YOUR INSTRUCTIONS: Look for the string "GDELT" in the listing below and copy every line in which it appears.

TASK DATA:
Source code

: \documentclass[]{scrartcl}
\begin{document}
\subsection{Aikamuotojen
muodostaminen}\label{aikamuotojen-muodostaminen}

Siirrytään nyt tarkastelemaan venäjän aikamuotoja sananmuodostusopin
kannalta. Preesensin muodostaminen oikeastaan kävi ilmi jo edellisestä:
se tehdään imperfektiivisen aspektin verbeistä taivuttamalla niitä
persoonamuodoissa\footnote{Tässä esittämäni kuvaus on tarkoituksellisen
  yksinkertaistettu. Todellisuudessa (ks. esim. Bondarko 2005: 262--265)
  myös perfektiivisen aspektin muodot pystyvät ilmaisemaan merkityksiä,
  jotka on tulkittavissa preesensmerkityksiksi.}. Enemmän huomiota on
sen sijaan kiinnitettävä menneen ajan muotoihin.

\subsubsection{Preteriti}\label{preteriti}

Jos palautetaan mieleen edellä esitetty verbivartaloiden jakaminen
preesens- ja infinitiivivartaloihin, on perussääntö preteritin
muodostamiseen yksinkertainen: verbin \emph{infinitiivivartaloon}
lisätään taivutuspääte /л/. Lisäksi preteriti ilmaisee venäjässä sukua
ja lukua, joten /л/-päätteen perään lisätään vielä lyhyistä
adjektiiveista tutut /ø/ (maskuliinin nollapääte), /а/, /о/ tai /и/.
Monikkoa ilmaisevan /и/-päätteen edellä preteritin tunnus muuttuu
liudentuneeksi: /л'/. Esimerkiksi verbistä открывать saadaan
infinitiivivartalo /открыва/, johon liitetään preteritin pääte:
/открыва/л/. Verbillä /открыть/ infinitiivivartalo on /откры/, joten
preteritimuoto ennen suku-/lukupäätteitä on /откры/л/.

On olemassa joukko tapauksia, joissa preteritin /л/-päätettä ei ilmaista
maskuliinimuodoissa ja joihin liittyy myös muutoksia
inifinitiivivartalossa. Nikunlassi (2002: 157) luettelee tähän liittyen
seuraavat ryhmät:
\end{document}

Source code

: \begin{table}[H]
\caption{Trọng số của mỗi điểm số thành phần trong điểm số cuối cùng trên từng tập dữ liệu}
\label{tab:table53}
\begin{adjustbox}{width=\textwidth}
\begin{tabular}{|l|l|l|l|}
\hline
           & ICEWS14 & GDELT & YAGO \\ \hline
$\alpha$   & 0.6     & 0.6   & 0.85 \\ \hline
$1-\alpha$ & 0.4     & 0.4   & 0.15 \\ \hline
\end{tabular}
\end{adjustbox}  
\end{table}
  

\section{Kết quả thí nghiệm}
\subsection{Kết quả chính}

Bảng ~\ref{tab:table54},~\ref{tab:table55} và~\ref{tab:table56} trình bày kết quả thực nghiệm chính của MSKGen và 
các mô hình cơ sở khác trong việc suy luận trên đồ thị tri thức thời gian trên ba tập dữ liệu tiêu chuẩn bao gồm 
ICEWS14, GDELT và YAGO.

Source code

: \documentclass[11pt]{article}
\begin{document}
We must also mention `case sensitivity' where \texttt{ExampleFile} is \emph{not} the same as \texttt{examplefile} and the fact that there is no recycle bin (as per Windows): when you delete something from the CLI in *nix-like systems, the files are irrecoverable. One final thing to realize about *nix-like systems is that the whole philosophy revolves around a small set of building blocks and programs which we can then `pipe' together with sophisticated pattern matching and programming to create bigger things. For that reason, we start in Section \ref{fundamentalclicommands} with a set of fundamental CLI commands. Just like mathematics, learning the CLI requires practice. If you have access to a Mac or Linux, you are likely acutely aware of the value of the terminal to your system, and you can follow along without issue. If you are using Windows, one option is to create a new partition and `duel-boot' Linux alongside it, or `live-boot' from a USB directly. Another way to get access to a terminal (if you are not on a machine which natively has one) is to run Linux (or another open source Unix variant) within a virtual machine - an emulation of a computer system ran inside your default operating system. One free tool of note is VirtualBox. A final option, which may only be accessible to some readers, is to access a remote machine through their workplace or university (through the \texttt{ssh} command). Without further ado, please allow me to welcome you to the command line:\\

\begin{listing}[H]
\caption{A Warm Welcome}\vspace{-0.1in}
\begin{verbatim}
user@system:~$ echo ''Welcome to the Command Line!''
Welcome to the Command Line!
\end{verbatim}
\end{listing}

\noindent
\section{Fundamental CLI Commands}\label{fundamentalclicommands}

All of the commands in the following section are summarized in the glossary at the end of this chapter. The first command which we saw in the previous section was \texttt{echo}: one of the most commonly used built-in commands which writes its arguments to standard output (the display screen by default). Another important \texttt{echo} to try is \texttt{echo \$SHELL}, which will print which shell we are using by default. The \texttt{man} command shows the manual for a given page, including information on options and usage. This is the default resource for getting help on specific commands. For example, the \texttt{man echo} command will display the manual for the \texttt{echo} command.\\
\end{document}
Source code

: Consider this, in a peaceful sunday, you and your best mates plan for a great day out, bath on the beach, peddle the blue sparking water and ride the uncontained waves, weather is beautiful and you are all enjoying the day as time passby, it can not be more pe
* * *
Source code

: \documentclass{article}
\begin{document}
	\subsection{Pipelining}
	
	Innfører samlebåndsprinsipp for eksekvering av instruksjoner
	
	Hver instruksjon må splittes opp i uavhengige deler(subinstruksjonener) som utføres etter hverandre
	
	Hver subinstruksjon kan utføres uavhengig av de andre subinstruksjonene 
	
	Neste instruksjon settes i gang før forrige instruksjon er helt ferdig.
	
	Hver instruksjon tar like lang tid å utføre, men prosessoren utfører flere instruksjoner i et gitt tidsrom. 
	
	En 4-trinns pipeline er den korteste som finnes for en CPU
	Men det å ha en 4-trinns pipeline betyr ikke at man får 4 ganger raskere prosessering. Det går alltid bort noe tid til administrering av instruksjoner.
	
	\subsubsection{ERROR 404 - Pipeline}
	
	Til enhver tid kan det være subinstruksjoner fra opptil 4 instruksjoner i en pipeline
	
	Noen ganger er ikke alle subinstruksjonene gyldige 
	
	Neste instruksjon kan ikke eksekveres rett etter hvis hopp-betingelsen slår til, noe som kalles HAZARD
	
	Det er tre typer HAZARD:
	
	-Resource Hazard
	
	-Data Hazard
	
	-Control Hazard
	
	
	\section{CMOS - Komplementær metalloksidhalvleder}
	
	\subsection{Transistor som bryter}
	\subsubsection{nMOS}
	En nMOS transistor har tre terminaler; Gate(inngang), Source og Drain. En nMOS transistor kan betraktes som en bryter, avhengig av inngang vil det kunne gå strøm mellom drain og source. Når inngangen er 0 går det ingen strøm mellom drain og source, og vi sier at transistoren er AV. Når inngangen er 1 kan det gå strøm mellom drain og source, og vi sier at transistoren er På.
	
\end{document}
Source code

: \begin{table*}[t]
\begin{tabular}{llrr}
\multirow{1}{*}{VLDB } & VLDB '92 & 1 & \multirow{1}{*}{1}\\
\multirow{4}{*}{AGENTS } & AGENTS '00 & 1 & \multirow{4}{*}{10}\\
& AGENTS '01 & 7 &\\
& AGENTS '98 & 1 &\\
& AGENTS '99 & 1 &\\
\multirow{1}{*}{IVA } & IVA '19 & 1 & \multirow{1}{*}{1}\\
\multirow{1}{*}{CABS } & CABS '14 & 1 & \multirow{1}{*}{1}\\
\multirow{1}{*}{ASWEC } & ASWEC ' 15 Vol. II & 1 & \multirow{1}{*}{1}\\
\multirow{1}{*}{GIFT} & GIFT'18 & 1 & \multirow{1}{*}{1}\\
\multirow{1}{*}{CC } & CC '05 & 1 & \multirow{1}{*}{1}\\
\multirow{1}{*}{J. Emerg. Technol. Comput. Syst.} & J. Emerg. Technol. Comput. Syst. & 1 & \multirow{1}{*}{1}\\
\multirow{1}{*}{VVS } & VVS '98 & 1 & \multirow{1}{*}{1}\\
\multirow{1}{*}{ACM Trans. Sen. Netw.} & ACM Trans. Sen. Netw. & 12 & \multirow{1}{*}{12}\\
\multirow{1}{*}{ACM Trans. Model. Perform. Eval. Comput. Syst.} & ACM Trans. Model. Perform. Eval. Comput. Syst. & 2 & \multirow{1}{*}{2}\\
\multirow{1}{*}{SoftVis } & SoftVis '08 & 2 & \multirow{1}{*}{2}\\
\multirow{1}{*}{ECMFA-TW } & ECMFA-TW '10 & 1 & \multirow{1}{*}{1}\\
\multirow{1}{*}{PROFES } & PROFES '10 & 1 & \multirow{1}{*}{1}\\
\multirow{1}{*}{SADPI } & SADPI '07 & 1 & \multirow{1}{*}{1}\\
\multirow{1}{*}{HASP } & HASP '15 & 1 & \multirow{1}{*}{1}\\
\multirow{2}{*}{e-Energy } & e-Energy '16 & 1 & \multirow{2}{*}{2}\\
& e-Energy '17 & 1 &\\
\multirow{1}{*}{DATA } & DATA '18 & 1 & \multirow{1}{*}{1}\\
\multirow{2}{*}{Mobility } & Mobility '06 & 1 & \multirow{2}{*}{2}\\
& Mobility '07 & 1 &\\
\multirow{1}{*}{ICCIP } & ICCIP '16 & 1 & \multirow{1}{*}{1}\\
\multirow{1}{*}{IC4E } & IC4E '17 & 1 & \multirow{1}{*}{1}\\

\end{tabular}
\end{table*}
--
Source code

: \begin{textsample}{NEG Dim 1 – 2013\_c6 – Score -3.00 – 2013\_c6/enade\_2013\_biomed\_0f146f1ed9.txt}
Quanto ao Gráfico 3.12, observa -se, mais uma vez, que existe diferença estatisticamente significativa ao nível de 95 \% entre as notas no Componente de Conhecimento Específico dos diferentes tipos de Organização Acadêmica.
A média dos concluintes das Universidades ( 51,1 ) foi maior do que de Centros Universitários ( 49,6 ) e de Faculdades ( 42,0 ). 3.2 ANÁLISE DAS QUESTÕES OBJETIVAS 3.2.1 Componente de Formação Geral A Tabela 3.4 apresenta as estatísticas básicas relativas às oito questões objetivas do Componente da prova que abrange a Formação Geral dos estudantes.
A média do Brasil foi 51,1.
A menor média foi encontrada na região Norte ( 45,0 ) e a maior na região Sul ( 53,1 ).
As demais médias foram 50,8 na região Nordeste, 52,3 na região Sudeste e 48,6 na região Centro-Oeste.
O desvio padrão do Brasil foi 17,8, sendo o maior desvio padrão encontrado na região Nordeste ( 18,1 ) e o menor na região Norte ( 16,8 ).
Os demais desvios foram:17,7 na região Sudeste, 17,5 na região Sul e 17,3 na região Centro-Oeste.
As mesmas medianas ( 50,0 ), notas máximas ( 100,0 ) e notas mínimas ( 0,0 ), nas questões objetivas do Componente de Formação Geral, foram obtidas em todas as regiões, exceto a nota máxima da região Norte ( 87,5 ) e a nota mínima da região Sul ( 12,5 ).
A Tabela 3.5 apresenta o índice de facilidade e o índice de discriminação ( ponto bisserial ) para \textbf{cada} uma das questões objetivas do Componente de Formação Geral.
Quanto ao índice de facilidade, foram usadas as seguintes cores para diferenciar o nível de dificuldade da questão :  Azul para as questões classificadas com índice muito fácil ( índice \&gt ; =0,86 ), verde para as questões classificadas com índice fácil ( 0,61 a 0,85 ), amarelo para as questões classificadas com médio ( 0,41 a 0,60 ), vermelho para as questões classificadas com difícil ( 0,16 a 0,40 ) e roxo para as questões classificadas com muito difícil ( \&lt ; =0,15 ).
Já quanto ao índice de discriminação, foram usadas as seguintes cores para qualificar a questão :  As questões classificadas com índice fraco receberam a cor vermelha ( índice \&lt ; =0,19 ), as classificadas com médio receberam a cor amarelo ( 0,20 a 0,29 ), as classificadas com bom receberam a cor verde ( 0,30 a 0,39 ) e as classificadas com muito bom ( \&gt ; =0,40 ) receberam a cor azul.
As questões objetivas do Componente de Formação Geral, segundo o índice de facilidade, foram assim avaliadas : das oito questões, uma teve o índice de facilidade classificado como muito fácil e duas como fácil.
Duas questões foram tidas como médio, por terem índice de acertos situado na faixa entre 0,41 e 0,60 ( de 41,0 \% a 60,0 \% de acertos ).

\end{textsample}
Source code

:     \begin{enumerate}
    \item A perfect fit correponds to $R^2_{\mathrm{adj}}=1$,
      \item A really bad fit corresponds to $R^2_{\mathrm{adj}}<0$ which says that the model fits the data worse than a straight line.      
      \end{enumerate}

YOUR SOLUTION:
           & ICEWS14 & GDELT & YAGO \\ \hline
ICEWS14, GDELT và YAGO.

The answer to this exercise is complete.